* **Problem statement**: Go through the records underneath and write each one out again exactly.
:: Data extract ::
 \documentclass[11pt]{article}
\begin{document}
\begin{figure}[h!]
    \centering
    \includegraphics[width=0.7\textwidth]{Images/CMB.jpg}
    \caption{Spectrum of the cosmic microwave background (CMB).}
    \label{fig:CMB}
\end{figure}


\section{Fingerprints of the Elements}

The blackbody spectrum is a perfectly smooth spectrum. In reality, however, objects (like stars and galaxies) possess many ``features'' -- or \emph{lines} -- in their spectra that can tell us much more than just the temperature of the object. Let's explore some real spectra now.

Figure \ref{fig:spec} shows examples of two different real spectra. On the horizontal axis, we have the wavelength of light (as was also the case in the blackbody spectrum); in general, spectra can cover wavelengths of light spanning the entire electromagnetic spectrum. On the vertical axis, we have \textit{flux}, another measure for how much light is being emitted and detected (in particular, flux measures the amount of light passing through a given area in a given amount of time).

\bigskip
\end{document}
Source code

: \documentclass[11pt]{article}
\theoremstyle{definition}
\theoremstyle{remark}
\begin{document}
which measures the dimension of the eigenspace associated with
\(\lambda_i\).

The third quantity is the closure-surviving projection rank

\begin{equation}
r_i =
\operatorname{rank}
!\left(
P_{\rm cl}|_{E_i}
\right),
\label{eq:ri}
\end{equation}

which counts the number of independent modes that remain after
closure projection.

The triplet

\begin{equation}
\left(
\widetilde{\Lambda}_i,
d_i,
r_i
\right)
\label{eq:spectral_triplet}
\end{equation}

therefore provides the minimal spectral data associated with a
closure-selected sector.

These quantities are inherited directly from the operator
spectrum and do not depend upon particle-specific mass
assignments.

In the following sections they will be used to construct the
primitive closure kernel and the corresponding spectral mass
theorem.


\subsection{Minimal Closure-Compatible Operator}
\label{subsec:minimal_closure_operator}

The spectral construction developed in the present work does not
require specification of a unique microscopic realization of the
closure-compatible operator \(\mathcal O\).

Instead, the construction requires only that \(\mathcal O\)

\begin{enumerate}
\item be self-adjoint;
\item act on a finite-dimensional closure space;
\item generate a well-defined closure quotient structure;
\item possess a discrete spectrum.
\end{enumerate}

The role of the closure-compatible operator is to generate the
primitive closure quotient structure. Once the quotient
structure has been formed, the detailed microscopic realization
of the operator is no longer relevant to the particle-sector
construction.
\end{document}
:::
* **Output for this task**:
 \documentclass[11pt]{article}
\begin{document}
\begin{figure}[h!]
    \centering
    \includegraphics[width=0.7\textwidth]{Images/CMB.jpg}
    \caption{Spectrum of the cosmic microwave background (CMB).}
    \label{fig:CMB}
\end{figure}


\section{Fingerprints of the Elements}

The blackbody spectrum is a perfectly smooth spectrum. In reality, however, objects (like stars and galaxies) possess many ``features'' -- or \emph{lines} -- in their spectra that can tell us much more than just the temperature of the object. Let's explore some real spectra now.

Figure \ref{fig:spec} shows examples of two different real spectra. On the horizontal axis, we have the wavelength of light (as was also the case in the blackbody spectrum); in general, spectra can cover wavelengths of light spanning the entire electromagnetic spectrum. On the vertical axis, we have \textit{flux}, another measure for how much light is being emitted and detected (in particular, flux measures the amount of light passing through a given area in a given amount of time).

\bigskip
\end{document}
Source code

: \documentclass[11pt]{article}
\theoremstyle{definition}
\theoremstyle{remark}
\begin{document}
which measures the dimension of the eigenspace associated with
\(\lambda_i\).

The third quantity is the closure-surviving projection rank

\begin{equation}
r_i =
\operatorname{rank}
!\left(
P_{\rm cl}|_{E_i}
\right),
\label{eq:ri}
\end{equation}

which counts the number of independent modes that remain after
closure projection.

The triplet

\begin{equation}
\left(
\widetilde{\Lambda}_i,
d_i,
r_i
\right)
\label{eq:spectral_triplet}
\end{equation}

therefore provides the minimal spectral data associated with a
closure-selected sector.

These quantities are inherited directly from the operator
spectrum and do not depend upon particle-specific mass
assignments.

In the following sections they will be used to construct the
primitive closure kernel and the corresponding spectral mass
theorem.


\subsection{Minimal Closure-Compatible Operator}
\label{subsec:minimal_closure_operator}

The spectral construction developed in the present work does not
require specification of a unique microscopic realization of the
closure-compatible operator \(\mathcal O\).

Instead, the construction requires only that \(\mathcal O\)

\begin{enumerate}
\item be self-adjoint;
\item act on a finite-dimensional closure space;
\item generate a well-defined closure quotient structure;
\item possess a discrete spectrum.
\end{enumerate}

The role of the closure-compatible operator is to generate the
primitive closure quotient structure. Once the quotient
structure has been formed, the detailed microscopic realization
of the operator is no longer relevant to the particle-sector
construction.
\end{document}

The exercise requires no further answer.